The 20th FIFA World Cup soccer championship is well underway in Brazil and this might score well for U.S. markets.
The World Cup, which takes place every four years has generally been positive for the markets ever since the tournament was launched in 1930.
Out of 19 previous World Cups, the Dow and gained in at least 12, on average more than 5 percent for the year.
In fact, in nine of those 19 years both the Dow and S&P saw double-digit gains. The biggest advance for the markets came in 1954 when indexes gained more than 43 percent that year.
When it comes to the World Cup, Brazil has won the championship more than any other nation, and the host country is also the most-favored team to win this year, according to a global survey of 120 analysts polled by Reuters.
But winning the World Cup does not seem to have much impact on the country's domestic index in the long run.
"Initially, whichever country wins the tournament sees a sugar high in their domestic stock market.
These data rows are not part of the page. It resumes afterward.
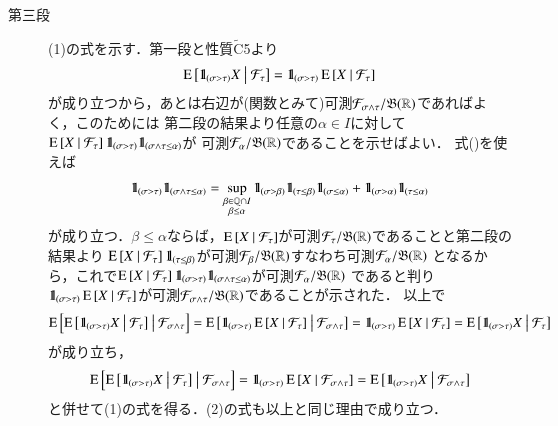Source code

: \begin{prf}
\begin{description}
			\item[第三段]
				(1)の式を示す．第一段と性質$\tilde{\mathrm{C}}$5より
				\begin{align}
					\cexp{\defunc_{(\sigma > \tau)}X}{\mathcal{F}_\tau} = \defunc_{(\sigma > \tau)} \cexp{X}{\mathcal{F}_\tau}
				\end{align}
				が成り立つから，あとは右辺が(関数とみて)可測$\mathcal{F}_{\sigma \wedge \tau}/\borel{\R}$であればよく，このためには
				第二段の結果より任意の$\alpha \in I$に対して$\cexp{X}{\mathcal{F}_\tau}\defunc_{(\sigma > \tau)}\defunc_{(\sigma \wedge \tau \leq \alpha)}$が
				可測$\mathcal{F}_\alpha/\borel{\R}$であることを示せばよい．
				式()を使えば
				\begin{align}
					\defunc_{(\sigma > \tau)}\defunc_{(\sigma \wedge \tau \leq \alpha)}
					= \sup{\substack{\beta \in \Q \cap I \\ \beta \leq \alpha}}{\defunc_{(\sigma > \beta)}\defunc_{(\tau \leq \beta)}\defunc_{(\sigma \leq \alpha)}}
						+ \defunc_{(\sigma > \alpha)} \defunc_{(\tau \leq \alpha)}
				\end{align}
				が成り立つ．$\beta \leq \alpha$ならば，$\cexp{X}{\mathcal{F}_\tau}$が可測$\mathcal{F}_\tau/\borel{\R}$であることと第二段の結果より
				$\cexp{X}{\mathcal{F}_\tau}\defunc_{(\tau \leq \beta)}$が可測$\mathcal{F}_\beta/\borel{\R}$すなわち可測$\mathcal{F}_\alpha/\borel{\R}$
				となるから，これで$\cexp{X}{\mathcal{F}_\tau}\defunc_{(\sigma > \tau)}\defunc_{(\sigma \wedge \tau \leq \alpha)}$が可測$\mathcal{F}_\alpha/\borel{\R}$
				であると判り$\defunc_{(\sigma > \tau)} \cexp{X}{\mathcal{F}_\tau}$が可測$\mathcal{F}_{\sigma \wedge \tau}/\borel{\R}$であることが示された．
				以上で
				\begin{align}
					\cexp{\cexp{\defunc_{(\sigma > \tau)}X}{\mathcal{F}_\tau}}{\mathcal{F}_{\sigma \wedge \tau}}
					= \cexp{\defunc_{(\sigma > \tau)} \cexp{X}{\mathcal{F}_\tau}}{\mathcal{F}_{\sigma \wedge \tau}}
					= \defunc_{(\sigma > \tau)} \cexp{X}{\mathcal{F}_\tau}
					= \cexp{\defunc_{(\sigma > \tau)}X}{\mathcal{F}_\tau}
				\end{align}
				が成り立ち，
				\begin{align}
					\cexp{\cexp{\defunc_{(\sigma > \tau)}X}{\mathcal{F}_\tau}}{\mathcal{F}_{\sigma \wedge \tau}}
					= \defunc_{(\sigma > \tau)} \cexp{X}{\mathcal{F}_{\sigma \wedge \tau}}
					= \cexp{\defunc_{(\sigma > \tau)}X}{\mathcal{F}_{\sigma \wedge \tau}}
				\end{align}
				と併せて(1)の式を得る．(2)の式も以上と同じ理由で成り立つ．
				

\end{description}
\end{prf}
The majority of the initial boost typically fades after three months and the winning nation normally underperforms the global market average by about 4 percent throughout the year following the World Cup," said Leigh Drogen, founder and CEO of research firm Estimize.
This is the second time Brazil is hosting the World Cup.
The country previously hosted in 1950 when Uruguay won against Brazil in the finals. That year U.S. indexes finished up more than 17 percent.